Author: Inga Lukauskiene, Associated Partner, Attorney-at-law, Patent Attorney at METIDA, Court
There are probably few of us who know that Rubik’s Cube, a game that is famous and popular all over the world, was born in Hungary, and that this game is older than many of us: this mechanical puzzle was invented in 1974 by Erno Rubik, a Hungarian sculptor and architect.
Even today, we would be pressed hard to find someone who does not know or has never held this mechanical puzzle in their hands because in the early 80’s, Rubik’s Cube had become a symbol of pop culture; as a result, it could be found in every home and was a popular Christmas present.
Over the past few decades, many new and popular puzzles have seen the light of day – besides, daily entertainment has become synonymous with computer and various smart devices, yet Rubik’s Cube still stirs a lively interest on the toys market, and we have the recent legal dispute over the protection of Rubik’s Cube as a three-dimensional trade mark within the European Union to prove it.
Rubik’s cube as a three-dimensional trade mark was protected in the European Union under the name of Seven Towns on the basis of an application lodged in 1996. The dispute over the trade mark’s registration broke out back in 2006, with Simba Toys filing a request to invalidate the registration of the trade mark, and went on for a massive 10 years.
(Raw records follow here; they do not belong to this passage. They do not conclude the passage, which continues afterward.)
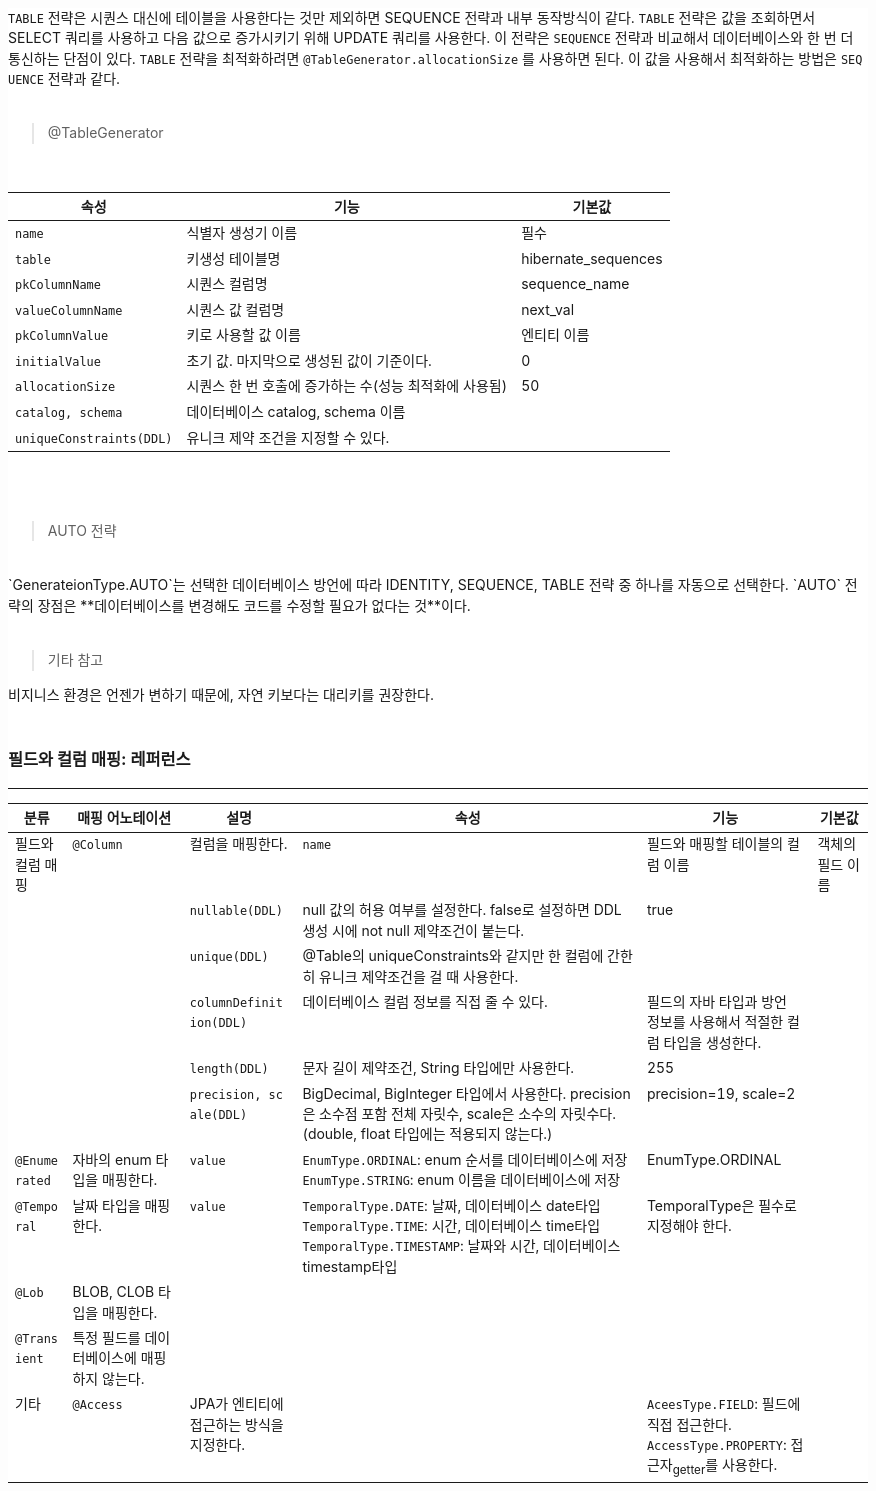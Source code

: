 `TABLE` 전략은 시퀀스 대신에 테이블을 사용한다는 것만 제외하면 SEQUENCE 전략과 내부 동작방식이 같다.
`TABLE` 전략은 값을 조회하면서 SELECT 쿼리를 사용하고 다음 값으로 증가시키기 위해 UPDATE 쿼리를 사용한다.
이 전략은 `SEQUENCE` 전략과 비교해서 데이터베이스와 한 번 더 통신하는 단점이 있다.
`TABLE` 전략을 최적화하려면 `@TableGenerator.allocationSize` 를 사용하면 된다.
이 값을 사용해서 최적화하는 방법은 `SEQUENCE` 전략과 같다.
<br><br>

> @TableGenerator

<br>

|속성|기능|기본값|
|---|---|---|
|`name`| 식별자 생성기 이름|필수|
|`table`|키생성 테이블명|hibernate_sequences|
|`pkColumnName`|시퀀스 컬럼명|sequence_name|
|`valueColumnName`|시퀀스 값 컬럼명|next_val|
|`pkColumnValue`|키로 사용할 값 이름|엔티티 이름|
|`initialValue`|초기 값. 마지막으로 생성된 값이 기준이다.|0|
|`allocationSize`|시퀀스 한 번 호출에 증가하는 수(성능 최적화에 사용됨)|50|
|`catalog, schema`|데이터베이스 catalog, schema 이름||
|`uniqueConstraints(DDL)`|유니크 제약 조건을 지정할 수 있다.||

<br><br>

> AUTO 전략

<br>
`GenerateionType.AUTO`는 선택한 데이터베이스 방언에 따라 IDENTITY, SEQUENCE, TABLE 전략 중 하나를 자동으로 선택한다.
`AUTO` 전략의 장점은 **데이터베이스를 변경해도 코드를 수정할 필요가 없다는 것**이다.
<br><br>

> 기타 참고

비지니스 환경은 언젠가 변하기 때문에, 자연 키보다는 대리키를 권장한다.
<br><br>

### 필드와 컬럼 매핑: 레퍼런스
<hr>

분류|매핑 어노테이션|설명|속성|기능|기본값
---|---|---|---|---|---
필드와 컬럼 매핑|`@Column`|컬럼을 매핑한다.|`name`|필드와 매핑할 테이블의 컬럼 이름|객체의 필드 이름
|||`nullable(DDL)`|null 값의 허용 여부를 설정한다. false로 설정하면 DDL 생성 시에 not null 제약조건이 붙는다.|true
|||`unique(DDL)`|@Table의 uniqueConstraints와 같지만 한 컬럼에 간한히 유니크 제약조건을 걸 때 사용한다.|
|||`columnDefinition(DDL)`|데이터베이스 컬럼 정보를 직접 줄 수 있다.|필드의 자바 타입과 방언 정보를 사용해서 적절한 컬럼 타입을 생성한다.
|||`length(DDL)`|문자 길이 제약조건, String 타입에만 사용한다.|255
|||`precision, scale(DDL)`|BigDecimal, BigInteger 타입에서 사용한다. precision은 소수점 포함 전체 자릿수, scale은 소수의 자릿수다.(double, float 타입에는 적용되지 않는다.)|precision=19, scale=2
 |`@Enumerated`|자바의 enum 타입을 매핑한다.|`value`|`EnumType.ORDINAL`: enum 순서를 데이터베이스에 저장<br>`EnumType.STRING`: enum 이름을 데이터베이스에 저장|EnumType.ORDINAL 
 |`@Temporal`|날짜 타입을 매핑한다.|`value`|`TemporalType.DATE`: 날짜, 데이터베이스 date타입 <br> `TemporalType.TIME`: 시간, 데이터베이스 time타입<br>`TemporalType.TIMESTAMP`: 날짜와 시간, 데이터베이스 timestamp타입|TemporalType은 필수로 지정해야 한다. 
 |`@Lob`|BLOB, CLOB 타입을 매핑한다.
 |`@Transient`|특정 필드를 데이터베이스에 매핑하지 않는다.
기타|`@Access`|JPA가 엔티티에 접근하는 방식을 지정한다.||`AceesType.FIELD`: 필드에 직접 접근한다.<br>`AccessType.PROPERTY`: 접근자<sub>getter</sub>를 사용한다.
Even though the court decision does not specify the real reasons behind the dispute, the registration of a trade mark usually gets contested only when the competitor also wants to use the same or a similar trade mark.
The original decision by the Cancelation division of the European Union Intellectual Property Office (EUIPO) favoured the popular toy, and so did the decision of the EU General Court: the application to invalidate the trade mark registration from Simba Toys GmbH & Co. KG was dismissed. Yet the Court of Justice of the EU turned the situation around by ruling, on 10 November 2016, in case No C-30/15P that this three-dimensional trade mark is nonetheless only a shape of goods which is necessary to obtain a technical result and this trade mark therefore does not satisfy the applicable requirements.
There was no dispute in the case that the key properties of the subject trade mark were the cube-shape and the grid structure of the wall surfaces. However, both the parties to the case, and the court varied in their opinion whether the black lines visible in the trade mark and the grid structure of the surfaces of the cube at issue in general perform any technical function.
The EU General Court ruled that the rotating capability of the individual elements of the cube at issue, which are reflected by those black lines, was essentially based on knowledge of the rotating capability of the vertical and horizontal lattices of the Rubik’s Cube and that that capability cannot result from the characteristics of the shape presented but, at most, from an invisible mechanism internal to that cube. Furthermore, the General Court took the view that the grid structure on each surface of the cube at issue did not perform any technical function since the fact that that structure had the effect of dividing visually each surface of that cube into nine equal square elements could not constitute a technical function for the purposes of the relevant case-law.
Still, the Advocate General who offered his opinion in this case pointed that since it was not disputed that the sign at issue consisted of the shape of actual goods and not of an abstract shape, the General Court should have defined the technical function of the actual goods at issue, namely a three-dimensional puzzle, and it should have taken this into account when assessing the functionality of the essential characteristics of that sign.
As a result, the CJEU ruled that that the General Court had interpreted the criteria for assessing Article 7(1)(e)(ii) of Regulation No 40/94 too narrowly, in that it took the view that for the purpose of examining the functionality of the essential characteristics of the sign concerned, in particular the grid structure on each surface of the cube, the shape at issue, as represented graphically, should have been taken as a basis, without necessarily having to take into consideration any additional circumstances which an objective observer would not have been able to ‘fathom precisely’ on the basis of the graphic representations of the contested mark. Which is to say that even when the technical functionality of certain characteristics is invisible yet known considering the goods for which the trade mark is registered, this can also be used as a reason to decide that the mark is nonetheless but a shape defined by the technical characteristics of the goods. In this case, the shape of the cube carrying black lines dividing every surface of the cube into 9 sections was recognised indicative of the rotating capability of the cube along those lines in various directions, which in fact is a technical function.
This judgement must have come as a surprise both to the company Seven Towns and everyone concerned with the protection of intellectual property, all the more as previous practice had been somewhat different: for instance, LEGO Juris A/S had managed to defend its right to the protection of the block as a three-dimensional trade mark, and the judgement in that case was considered a textbook example for the purposes of defence in similar disputes.
And so the Rubik case will give us a push to reconsider the protection of three-dimensional trade marks and to look for new methods of protection because, regardless of the judgement by the Court of Justice of the EU, no one will probably be bold enough to deny that Rubik’s Cube is an original, unique, and still-popular toy that deserves protection for all the objective reasons.